Once again, thousands of students and guests descended on Palmer Street for the biggest street fest of the year. They drank heavily, irritated police and set fire to furniture in the street. Now, the student body must consider the repercussions.
Students have cemented a reputation of destructive behavior at street fests, and the city will treat us accordingly. After a few years with relatively relaxed police enforcement, local officers will patrol these parties anticipating a riot. City Council will continue passing laws that single out students, such as the noise ordinance. Mayor Paul Wiehl - soon seeking re-election in a town where few students vote - will likely encourage both.
But now, students have no room to complain.
It's time we look forward. Next weekend is Mill Fest, the last street festival of the year. With such a long street dispersing partiers, it's typically been one of the calmer fests in the past. This is a great opportunity to show the city we can responsibly enjoy ourselves without setting fires in the street and placing an undue burden on Athens.

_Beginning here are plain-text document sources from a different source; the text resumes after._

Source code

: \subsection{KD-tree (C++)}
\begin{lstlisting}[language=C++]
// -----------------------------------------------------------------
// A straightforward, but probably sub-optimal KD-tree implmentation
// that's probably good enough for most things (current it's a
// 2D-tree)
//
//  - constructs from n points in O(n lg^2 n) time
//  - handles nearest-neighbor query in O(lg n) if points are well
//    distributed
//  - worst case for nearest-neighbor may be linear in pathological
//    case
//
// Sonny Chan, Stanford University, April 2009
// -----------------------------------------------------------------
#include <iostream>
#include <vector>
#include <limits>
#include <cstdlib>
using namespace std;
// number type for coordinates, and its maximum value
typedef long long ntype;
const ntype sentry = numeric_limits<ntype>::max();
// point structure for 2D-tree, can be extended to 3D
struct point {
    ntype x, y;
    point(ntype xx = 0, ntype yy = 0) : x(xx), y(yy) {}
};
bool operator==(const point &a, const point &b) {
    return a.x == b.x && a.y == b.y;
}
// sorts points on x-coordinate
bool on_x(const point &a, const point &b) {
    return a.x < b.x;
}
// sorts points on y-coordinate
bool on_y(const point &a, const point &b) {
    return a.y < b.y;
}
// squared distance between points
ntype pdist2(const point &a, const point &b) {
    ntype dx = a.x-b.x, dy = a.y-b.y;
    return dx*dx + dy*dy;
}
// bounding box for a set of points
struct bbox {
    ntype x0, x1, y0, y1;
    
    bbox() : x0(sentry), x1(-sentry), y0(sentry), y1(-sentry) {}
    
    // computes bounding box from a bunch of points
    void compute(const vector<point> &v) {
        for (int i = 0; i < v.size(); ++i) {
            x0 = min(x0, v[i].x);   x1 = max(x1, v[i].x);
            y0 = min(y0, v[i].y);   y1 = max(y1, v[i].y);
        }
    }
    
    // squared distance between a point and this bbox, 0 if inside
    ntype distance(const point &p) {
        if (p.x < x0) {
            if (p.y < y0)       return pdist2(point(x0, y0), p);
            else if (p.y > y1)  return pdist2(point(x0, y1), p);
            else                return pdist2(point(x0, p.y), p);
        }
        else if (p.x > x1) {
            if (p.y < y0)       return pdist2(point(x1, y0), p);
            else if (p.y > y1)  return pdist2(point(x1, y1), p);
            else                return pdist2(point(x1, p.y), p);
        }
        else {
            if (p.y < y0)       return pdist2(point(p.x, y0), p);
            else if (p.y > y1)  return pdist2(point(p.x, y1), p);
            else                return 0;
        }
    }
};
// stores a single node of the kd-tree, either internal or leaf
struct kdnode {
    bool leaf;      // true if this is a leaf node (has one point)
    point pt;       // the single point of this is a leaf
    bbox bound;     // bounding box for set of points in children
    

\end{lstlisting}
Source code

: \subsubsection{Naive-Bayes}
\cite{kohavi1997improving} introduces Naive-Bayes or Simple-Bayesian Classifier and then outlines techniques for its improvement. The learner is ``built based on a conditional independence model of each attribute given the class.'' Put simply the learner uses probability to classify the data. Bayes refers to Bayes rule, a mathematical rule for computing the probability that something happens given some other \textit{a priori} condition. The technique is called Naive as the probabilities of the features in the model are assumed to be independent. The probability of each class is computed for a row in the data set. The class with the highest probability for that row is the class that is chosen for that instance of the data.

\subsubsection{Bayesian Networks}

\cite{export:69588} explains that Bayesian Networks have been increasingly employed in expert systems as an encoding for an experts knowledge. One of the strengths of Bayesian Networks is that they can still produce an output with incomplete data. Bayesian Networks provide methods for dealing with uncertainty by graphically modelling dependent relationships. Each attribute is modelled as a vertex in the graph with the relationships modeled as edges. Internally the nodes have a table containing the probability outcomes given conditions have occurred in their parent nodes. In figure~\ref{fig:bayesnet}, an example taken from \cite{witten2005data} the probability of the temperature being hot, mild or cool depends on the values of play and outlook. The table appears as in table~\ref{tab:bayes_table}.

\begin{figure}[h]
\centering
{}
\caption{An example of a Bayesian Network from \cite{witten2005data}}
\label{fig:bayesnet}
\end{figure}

Students must prove they can be responsible because it seems one of these fests will eventually end with someone seriously hurt or killed. Thousands of drunken and belligerent people gathered in a small area is a recipe for disaster - especially if one person pushes a police officer's horse too far. We are all lucky this has not yet happened.
Every year, Ohio University students on a few streets open up their houses to guests who are hoping to make this fest bigger than the last one. With those students providing free alcohol to most strangers who show up, the fests take a turn for the worse come evening. Thousands of people screaming and cheering by these fires certainly does not help.
It might be a few people who are solely responsible for turning these fests violent, but all students must now live with the reputation or help change it.
Editorials represent the majority opinion of The Post's executive editors.